Contrastive learning has gained traction in the field of medical imaging, mainly due to its ability to learn robust feature representations from limited data. For example, in recent years, several studies have used contrastive learning to improve model generalization in various medical imaging tasks. Zhang et al. [
34] demonstrated the use of contrastive learning in multimodal medical image segmentation, where they successfully improved segmentation accuracy by using unlabeled data to learn invariant features across different imaging modalities. Similarly, Ammar et al. [
35] applied contrastive learning to cardiac MRI classification, which helped distinguish between different cardiac conditions by effectively managing class imbalances and improving feature discrimination.
However, our work adds significant changes that distinguish it from previous investigations. Unlike standard techniques, we extract features from target domain samples prior to performing contrastive learning, which is an essential adaption given the target domain’s specific properties in ACL diagnosis. In addition, we combine the contrastive loss with a classification loss, which not only enhances feature discrimination but also tackles the issues caused by sample distribution imbalances between the source and target domains.

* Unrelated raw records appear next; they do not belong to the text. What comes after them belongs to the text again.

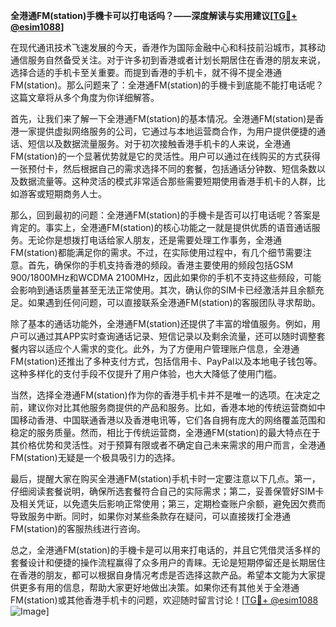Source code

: **全港通FM(station)手機卡可以打电话吗？——深度解读与实用建议[[TG💪+ @esim1088](https://t.me/s/esim1088)]**

在现代通讯技术飞速发展的今天，香港作为国际金融中心和科技前沿城市，其移动通信服务自然备受关注。对于许多初到香港或者计划长期居住在香港的朋友来说，选择合适的手机卡至关重要。而提到香港的手机卡，就不得不提全港通FM(station)。那么问题来了：全港通FM(station)的手機卡到底能不能打电话呢？这篇文章将从多个角度为你详细解答。

首先，让我们来了解一下全港通FM(station)的基本情况。全港通FM(station)是香港一家提供虚拟网络服务的公司，它通过与本地运营商合作，为用户提供便捷的通话、短信以及数据流量服务。对于初次接触香港手机卡的人来说，全港通FM(station)的一个显著优势就是它的灵活性。用户可以通过在线购买的方式获得一张预付卡，然后根据自己的需求选择不同的套餐，包括通话分钟数、短信条数以及数据流量等。这种灵活的模式非常适合那些需要短期使用香港手机卡的人群，比如游客或短期商务人士。

那么，回到最初的问题：全港通FM(station)的手機卡是否可以打电话呢？答案是肯定的。事实上，全港通FM(station)的核心功能之一就是提供优质的语音通话服务。无论你是想拨打电话给家人朋友，还是需要处理工作事务，全港通FM(station)都能满足你的需求。不过，在实际使用过程中，有几个细节需要注意。首先，确保你的手机支持香港的频段。香港主要使用的频段包括GSM 900/1800MHz和WCDMA 2100MHz，因此如果你的手机不支持这些频段，可能会影响到通话质量甚至无法正常使用。其次，确认你的SIM卡已经激活并且余额充足。如果遇到任何问题，可以直接联系全港通FM(station)的客服团队寻求帮助。

除了基本的通话功能外，全港通FM(station)还提供了丰富的增值服务。例如，用户可以通过其APP实时查询通话记录、短信记录以及剩余流量，还可以随时调整套餐内容以适应个人需求的变化。此外，为了方便用户管理账户信息，全港通FM(station)还推出了多种支付方式，包括信用卡、PayPal以及本地电子钱包等。这种多样化的支付手段不仅提升了用户体验，也大大降低了使用门槛。

当然，选择全港通FM(station)作为你的香港手机卡并不是唯一的选项。在决定之前，建议你对比其他服务商提供的产品和服务。比如，香港本地的传统运营商如中国移动香港、中国联通香港以及香港电讯等，它们各自拥有庞大的网络覆盖范围和稳定的服务质量。然而，相比于传统运营商，全港通FM(station)的最大特点在于其价格优势和灵活性。对于预算有限或者不确定自己未来需求的用户而言，全港通FM(station)无疑是一个极具吸引力的选择。

最后，提醒大家在购买全港通FM(station)手机卡时一定要注意以下几点。第一，仔细阅读套餐说明，确保所选套餐符合自己的实际需求；第二，妥善保管好SIM卡及相关凭证，以免遗失后影响正常使用；第三，定期检查账户余额，避免因欠费而导致服务中断。同时，如果你对某些条款存在疑问，可以直接拨打全港通FM(station)的客服热线进行咨询。

总之，全港通FM(station)的手機卡是可以用来打电话的，并且它凭借灵活多样的套餐设计和便捷的操作流程赢得了众多用户的青睐。无论是短期停留还是长期居住在香港的朋友，都可以根据自身情况考虑是否选择这款产品。希望本文能为大家提供更多有用的信息，帮助大家更好地做出决策。如果你还有其他关于全港通FM(station)或其他香港手机卡的问题，欢迎随时留言讨论！[[TG💪+ @esim1088](https://t.me/s/esim1088) ![Image](https://i.postimg.cc/4NQfJmqS/Snipaste-2025-05-13-00-14-12.png)]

In conclusion, while contrastive learning is frequently employed, the unique changes in our methodology represent major advancements. A more in-depth review of the current literature would help to clarify the innovative components of our work, better situate it within the larger research landscape, and emphasize its significance for transfer learning in medical imaging.
Nevertheless, this study has limitations, prompting several avenues for future research:
1. Improving source domain data filtering procedures to ensure the accurate identification of samples that need adjustment, especially those that differ significantly from positive samples in the target domain.
2. Exploring more effective feature extraction techniques for target domain features to better align with real-time properties, potentially impacting the design of contrastive loss.
3. Refining contrastive loss calculation methods to better accommodate the one-to-many matching nature of source and target domain samples in contrastive learning.
4. Moving away from supervised learning approaches in the target domain and toward unsupervised learning methods that better represent real-world data issues in medical diagnostics.
These directions aim to advance the robustness and applicability of our proposed methodology in real-world medical imaging applications.